- Task item: For the listing below, give the number of lines that hold the string "alias", without anything else.

- Dataset content:

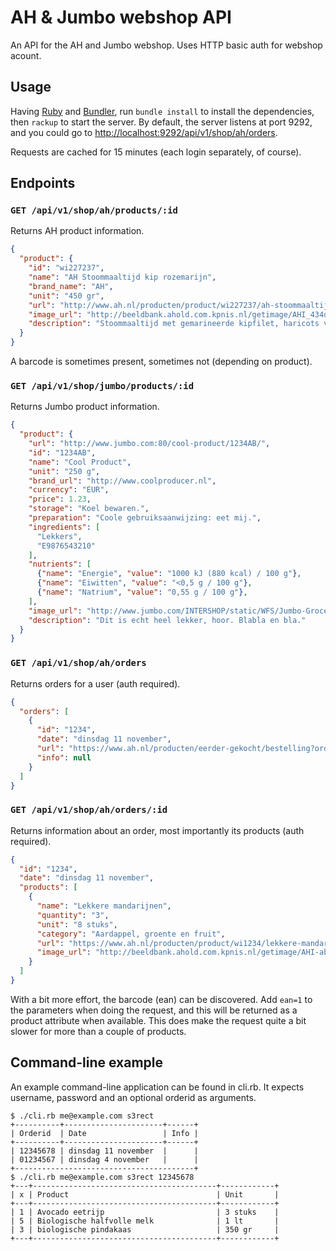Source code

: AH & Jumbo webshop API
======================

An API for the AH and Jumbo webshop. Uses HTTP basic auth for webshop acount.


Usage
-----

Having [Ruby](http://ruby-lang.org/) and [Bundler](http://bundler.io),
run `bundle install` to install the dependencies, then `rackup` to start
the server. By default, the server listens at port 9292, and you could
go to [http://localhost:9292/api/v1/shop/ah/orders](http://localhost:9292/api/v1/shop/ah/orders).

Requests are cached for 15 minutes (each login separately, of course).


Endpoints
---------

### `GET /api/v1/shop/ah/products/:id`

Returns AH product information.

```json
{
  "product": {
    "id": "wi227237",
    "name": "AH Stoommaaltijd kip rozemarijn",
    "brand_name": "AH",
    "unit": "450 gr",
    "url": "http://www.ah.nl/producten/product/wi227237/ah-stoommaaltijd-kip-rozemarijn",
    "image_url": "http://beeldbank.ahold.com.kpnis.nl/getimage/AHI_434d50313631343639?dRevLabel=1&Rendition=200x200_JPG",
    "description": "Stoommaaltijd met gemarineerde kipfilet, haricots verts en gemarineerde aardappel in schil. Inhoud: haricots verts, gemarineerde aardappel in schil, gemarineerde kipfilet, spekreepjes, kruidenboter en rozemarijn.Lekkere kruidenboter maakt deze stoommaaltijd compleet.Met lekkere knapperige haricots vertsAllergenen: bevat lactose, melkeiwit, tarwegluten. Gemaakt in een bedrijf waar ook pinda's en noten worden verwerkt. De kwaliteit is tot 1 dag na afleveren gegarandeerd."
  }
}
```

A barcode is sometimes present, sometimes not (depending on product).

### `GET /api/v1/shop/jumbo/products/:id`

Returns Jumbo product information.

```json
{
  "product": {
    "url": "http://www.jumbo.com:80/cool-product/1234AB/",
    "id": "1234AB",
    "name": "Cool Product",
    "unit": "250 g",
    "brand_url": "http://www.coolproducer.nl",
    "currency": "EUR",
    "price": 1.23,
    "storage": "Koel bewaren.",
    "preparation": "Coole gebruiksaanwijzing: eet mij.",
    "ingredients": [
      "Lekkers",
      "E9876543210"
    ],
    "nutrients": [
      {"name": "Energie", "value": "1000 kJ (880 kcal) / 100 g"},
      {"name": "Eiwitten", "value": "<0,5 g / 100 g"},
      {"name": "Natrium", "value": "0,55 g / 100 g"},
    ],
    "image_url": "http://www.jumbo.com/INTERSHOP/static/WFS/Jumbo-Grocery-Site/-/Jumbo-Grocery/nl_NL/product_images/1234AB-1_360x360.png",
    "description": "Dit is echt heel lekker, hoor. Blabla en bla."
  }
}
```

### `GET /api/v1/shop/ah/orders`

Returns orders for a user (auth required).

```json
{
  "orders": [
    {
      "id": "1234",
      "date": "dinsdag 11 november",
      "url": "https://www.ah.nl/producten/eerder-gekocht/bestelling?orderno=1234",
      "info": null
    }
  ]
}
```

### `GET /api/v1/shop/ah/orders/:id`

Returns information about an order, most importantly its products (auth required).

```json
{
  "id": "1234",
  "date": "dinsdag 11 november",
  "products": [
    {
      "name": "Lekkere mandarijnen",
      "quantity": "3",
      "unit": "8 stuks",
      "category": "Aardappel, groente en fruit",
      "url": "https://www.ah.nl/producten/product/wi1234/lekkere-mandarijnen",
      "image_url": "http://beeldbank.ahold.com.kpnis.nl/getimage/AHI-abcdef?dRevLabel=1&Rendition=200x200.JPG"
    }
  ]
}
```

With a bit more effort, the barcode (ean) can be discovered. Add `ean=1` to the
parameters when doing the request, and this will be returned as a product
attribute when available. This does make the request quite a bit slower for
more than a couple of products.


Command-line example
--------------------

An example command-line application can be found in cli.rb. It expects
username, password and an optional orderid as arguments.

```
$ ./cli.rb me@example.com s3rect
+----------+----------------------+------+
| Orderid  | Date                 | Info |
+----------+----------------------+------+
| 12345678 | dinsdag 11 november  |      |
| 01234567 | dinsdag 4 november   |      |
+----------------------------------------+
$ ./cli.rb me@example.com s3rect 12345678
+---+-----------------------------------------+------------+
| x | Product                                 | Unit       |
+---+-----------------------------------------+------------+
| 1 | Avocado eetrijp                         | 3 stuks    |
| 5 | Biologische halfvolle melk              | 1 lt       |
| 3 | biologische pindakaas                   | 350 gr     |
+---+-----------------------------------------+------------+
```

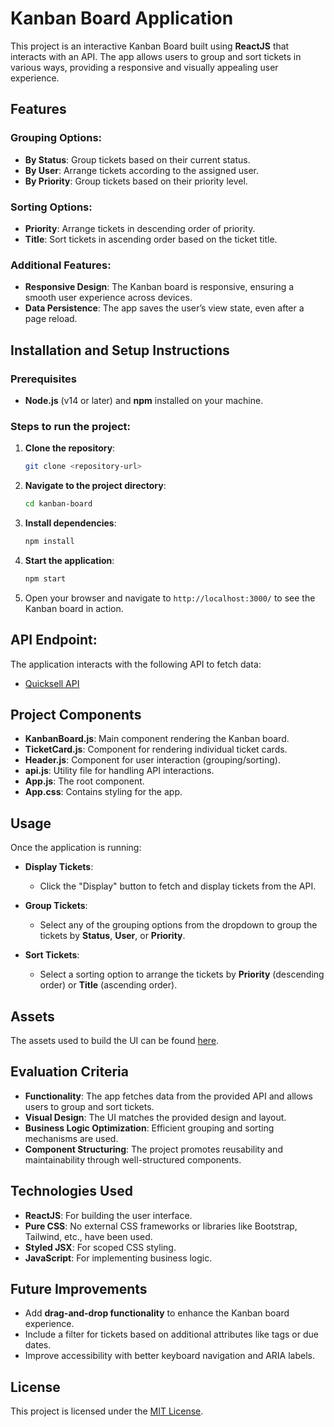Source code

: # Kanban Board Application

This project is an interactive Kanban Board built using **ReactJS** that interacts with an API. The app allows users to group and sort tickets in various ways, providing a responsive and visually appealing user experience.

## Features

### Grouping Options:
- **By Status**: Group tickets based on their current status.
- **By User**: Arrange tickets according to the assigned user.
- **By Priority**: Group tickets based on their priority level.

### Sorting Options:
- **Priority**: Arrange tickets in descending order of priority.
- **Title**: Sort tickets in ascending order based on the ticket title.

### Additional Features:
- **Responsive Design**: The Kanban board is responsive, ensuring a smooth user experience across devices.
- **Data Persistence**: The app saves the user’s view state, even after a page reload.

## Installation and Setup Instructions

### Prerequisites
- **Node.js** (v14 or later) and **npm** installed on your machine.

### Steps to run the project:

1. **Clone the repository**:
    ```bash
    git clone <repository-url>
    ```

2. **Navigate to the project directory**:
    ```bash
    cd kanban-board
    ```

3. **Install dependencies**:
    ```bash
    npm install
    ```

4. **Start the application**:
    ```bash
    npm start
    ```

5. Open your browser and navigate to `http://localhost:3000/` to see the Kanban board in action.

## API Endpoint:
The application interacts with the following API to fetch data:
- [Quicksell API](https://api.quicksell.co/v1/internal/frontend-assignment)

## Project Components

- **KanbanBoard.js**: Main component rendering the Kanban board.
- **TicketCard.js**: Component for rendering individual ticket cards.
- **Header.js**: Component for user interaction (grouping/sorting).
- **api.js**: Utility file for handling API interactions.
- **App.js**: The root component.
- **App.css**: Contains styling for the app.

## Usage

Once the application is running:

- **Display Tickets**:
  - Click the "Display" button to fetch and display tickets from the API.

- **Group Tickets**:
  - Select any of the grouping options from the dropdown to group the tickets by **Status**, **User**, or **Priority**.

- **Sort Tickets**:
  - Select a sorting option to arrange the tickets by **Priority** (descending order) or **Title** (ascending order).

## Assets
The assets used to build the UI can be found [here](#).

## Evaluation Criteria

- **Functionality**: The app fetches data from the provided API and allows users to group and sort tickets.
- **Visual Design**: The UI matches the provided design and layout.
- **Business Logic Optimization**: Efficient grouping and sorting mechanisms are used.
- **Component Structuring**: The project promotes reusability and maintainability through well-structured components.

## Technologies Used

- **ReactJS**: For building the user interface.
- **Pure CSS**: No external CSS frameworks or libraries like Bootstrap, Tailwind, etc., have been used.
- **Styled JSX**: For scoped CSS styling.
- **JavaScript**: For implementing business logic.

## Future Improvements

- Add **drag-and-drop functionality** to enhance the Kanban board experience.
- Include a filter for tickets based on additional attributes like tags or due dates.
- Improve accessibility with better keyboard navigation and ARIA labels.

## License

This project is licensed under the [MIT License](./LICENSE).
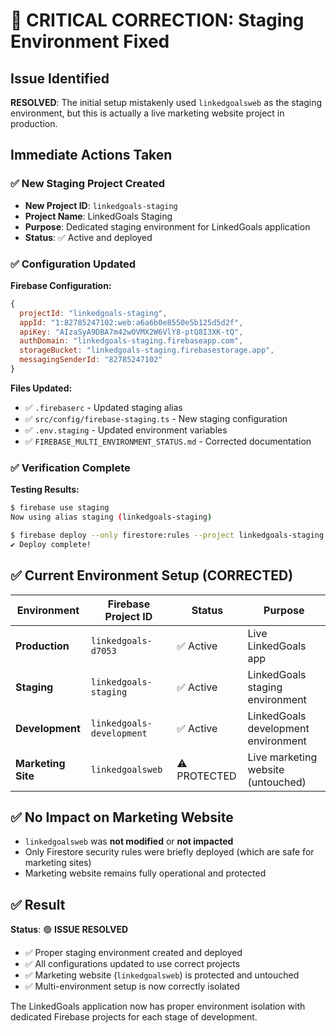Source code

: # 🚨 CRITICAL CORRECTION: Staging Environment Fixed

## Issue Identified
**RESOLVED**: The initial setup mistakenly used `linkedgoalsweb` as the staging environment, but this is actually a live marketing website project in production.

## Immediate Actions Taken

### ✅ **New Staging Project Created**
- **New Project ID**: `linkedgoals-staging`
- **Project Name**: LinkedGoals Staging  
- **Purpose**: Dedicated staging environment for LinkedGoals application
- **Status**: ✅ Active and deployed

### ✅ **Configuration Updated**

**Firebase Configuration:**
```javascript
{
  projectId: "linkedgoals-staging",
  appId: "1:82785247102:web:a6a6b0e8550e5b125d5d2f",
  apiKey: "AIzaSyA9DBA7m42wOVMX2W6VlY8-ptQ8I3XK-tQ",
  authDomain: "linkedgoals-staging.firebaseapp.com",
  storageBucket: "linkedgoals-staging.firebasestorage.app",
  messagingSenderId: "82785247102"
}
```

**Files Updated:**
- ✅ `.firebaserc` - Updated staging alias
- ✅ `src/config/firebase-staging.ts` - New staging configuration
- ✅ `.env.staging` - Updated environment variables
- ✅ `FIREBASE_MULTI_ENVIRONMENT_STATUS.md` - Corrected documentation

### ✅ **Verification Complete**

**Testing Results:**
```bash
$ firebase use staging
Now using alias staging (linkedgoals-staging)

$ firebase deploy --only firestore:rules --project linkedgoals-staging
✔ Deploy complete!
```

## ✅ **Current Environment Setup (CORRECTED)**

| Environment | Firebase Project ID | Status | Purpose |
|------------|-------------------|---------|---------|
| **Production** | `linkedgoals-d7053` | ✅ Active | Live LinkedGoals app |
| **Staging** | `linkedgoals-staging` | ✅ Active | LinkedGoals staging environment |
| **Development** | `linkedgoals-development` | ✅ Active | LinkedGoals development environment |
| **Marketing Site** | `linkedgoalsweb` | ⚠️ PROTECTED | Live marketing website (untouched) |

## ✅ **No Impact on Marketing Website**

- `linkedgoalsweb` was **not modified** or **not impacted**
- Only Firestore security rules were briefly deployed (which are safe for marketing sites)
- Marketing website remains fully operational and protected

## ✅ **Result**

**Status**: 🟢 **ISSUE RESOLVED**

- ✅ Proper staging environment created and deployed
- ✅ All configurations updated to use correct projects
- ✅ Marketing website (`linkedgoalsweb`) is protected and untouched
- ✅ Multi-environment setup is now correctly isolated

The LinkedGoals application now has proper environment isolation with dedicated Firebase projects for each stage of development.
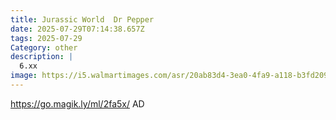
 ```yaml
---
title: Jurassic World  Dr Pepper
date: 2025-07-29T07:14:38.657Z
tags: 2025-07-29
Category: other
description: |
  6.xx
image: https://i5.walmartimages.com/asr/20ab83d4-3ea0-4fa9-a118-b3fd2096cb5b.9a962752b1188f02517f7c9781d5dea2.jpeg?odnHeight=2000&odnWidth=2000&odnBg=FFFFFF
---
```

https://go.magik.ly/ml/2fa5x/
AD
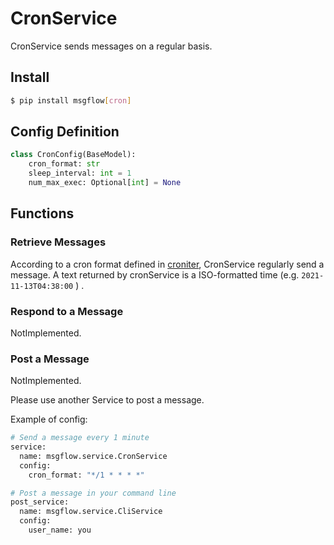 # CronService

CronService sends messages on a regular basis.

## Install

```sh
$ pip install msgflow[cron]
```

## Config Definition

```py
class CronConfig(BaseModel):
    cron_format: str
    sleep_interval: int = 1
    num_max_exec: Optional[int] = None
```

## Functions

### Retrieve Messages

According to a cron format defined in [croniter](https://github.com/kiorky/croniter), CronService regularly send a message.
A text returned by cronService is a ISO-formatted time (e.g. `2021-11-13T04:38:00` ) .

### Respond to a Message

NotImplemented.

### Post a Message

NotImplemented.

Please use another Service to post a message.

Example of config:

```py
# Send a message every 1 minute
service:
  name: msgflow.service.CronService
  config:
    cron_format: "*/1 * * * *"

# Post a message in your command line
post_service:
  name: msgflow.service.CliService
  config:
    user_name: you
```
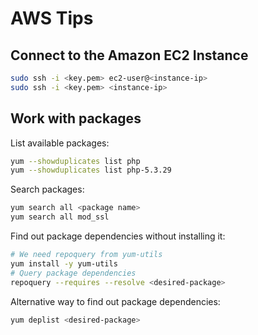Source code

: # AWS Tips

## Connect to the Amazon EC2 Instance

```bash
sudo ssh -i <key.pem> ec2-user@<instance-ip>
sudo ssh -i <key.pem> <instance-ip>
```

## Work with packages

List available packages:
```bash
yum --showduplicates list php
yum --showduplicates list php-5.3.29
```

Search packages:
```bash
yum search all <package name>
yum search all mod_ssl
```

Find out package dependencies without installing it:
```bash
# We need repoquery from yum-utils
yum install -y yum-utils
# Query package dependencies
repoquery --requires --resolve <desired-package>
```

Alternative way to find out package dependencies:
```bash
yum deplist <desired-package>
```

- Written answer: 2